◆ Data supplied ◆
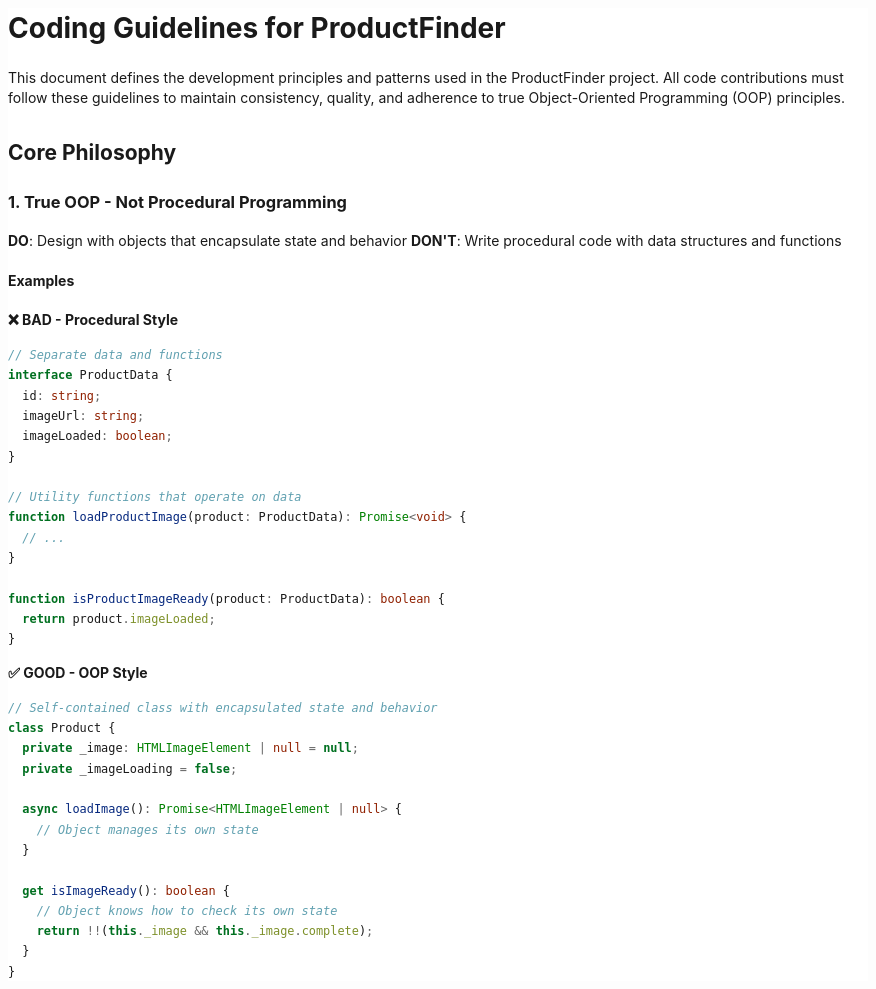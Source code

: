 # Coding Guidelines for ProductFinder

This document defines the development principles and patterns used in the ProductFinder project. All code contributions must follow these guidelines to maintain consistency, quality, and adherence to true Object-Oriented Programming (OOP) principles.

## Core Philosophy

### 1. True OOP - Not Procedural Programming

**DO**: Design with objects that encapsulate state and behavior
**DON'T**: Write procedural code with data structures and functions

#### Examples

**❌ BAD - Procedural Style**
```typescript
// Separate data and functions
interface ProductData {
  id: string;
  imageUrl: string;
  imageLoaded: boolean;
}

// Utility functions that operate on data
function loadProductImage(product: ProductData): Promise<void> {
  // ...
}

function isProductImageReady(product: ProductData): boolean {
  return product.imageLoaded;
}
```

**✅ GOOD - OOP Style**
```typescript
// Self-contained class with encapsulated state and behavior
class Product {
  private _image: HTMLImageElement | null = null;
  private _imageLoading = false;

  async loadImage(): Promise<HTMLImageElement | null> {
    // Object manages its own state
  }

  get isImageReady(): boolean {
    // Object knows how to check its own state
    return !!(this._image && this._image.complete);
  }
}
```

---

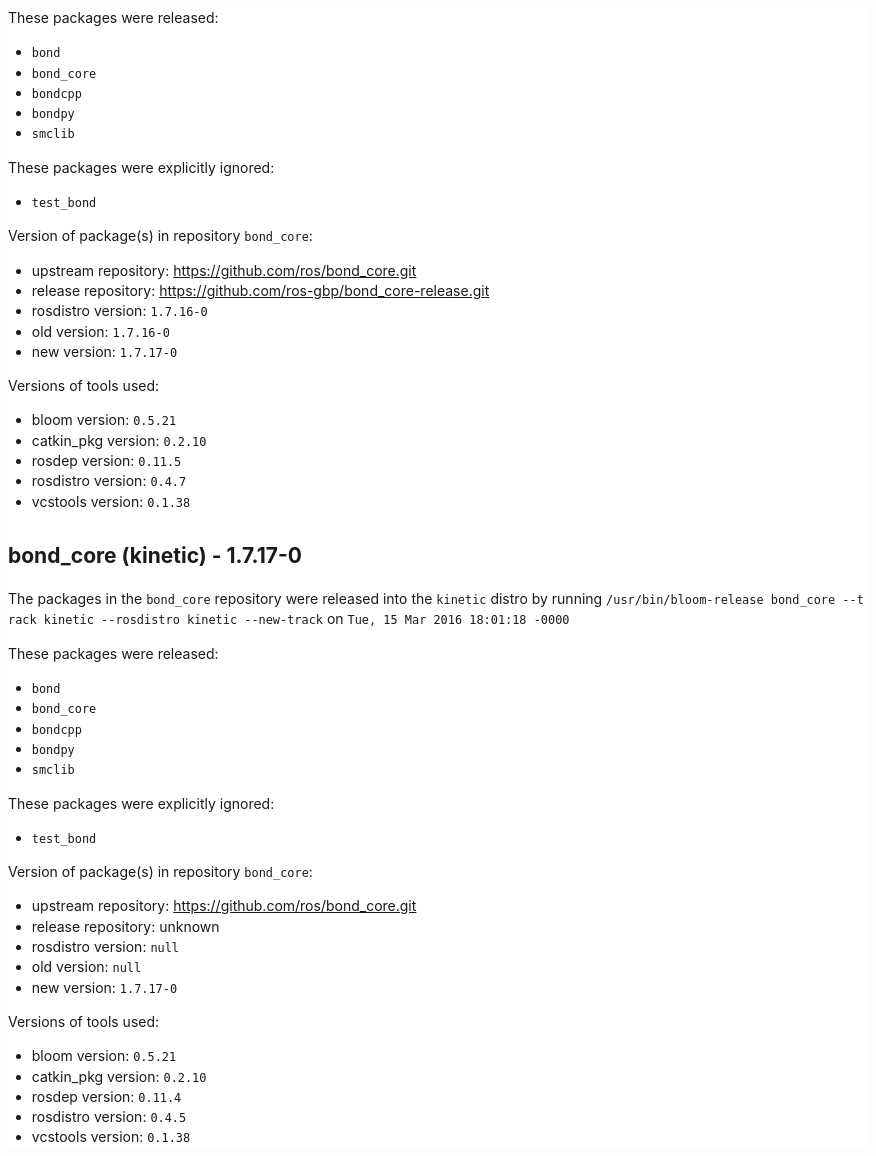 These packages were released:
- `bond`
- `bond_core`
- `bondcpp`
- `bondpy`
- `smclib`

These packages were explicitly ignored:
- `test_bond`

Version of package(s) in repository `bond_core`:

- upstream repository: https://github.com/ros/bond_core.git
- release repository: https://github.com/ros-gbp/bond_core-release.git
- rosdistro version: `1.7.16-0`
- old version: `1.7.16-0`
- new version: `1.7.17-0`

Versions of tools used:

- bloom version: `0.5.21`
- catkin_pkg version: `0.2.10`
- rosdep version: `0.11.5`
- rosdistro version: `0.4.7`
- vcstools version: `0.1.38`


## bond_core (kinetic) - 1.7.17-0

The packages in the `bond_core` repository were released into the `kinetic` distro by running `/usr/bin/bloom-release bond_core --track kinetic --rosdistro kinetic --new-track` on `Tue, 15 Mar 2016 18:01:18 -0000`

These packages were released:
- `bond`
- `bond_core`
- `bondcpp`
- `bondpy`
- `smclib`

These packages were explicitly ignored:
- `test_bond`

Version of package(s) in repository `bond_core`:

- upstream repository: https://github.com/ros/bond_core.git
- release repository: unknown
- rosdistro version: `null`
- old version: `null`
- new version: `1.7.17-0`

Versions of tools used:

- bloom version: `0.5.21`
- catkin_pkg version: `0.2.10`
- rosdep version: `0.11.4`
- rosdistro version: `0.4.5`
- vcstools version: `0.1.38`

---

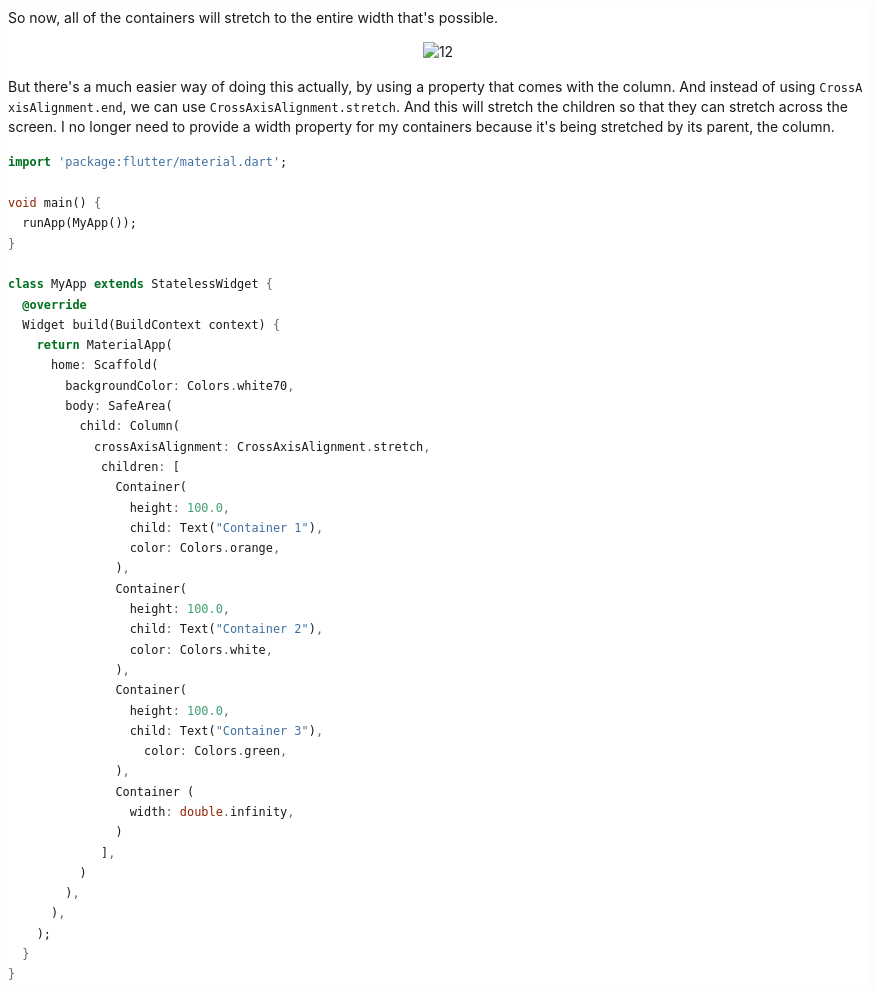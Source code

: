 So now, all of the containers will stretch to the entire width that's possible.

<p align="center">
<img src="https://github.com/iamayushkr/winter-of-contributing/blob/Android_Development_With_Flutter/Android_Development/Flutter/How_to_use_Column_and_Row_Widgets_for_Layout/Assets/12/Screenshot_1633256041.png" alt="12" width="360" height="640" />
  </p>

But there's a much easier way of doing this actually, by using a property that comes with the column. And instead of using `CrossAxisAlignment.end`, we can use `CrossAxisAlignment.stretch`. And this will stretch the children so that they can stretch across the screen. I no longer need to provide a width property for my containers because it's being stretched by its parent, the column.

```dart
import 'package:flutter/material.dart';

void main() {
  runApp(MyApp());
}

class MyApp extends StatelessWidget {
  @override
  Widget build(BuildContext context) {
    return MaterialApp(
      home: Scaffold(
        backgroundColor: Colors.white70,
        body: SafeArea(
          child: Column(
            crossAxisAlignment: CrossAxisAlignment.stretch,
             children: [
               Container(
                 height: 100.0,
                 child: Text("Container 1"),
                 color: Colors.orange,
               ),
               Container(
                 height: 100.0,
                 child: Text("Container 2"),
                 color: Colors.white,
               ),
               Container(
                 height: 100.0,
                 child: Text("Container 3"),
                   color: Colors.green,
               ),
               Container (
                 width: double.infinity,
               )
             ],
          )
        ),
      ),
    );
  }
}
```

◆ Directions for this task ◆
Scan the material above for "Programming". Copy every line where it appears.

◆ Final answer ◆
This document defines the development principles and patterns used in the ProductFinder project. All code contributions must follow these guidelines to maintain consistency, quality, and adherence to true Object-Oriented Programming (OOP) principles.
### 1. True OOP - Not Procedural Programming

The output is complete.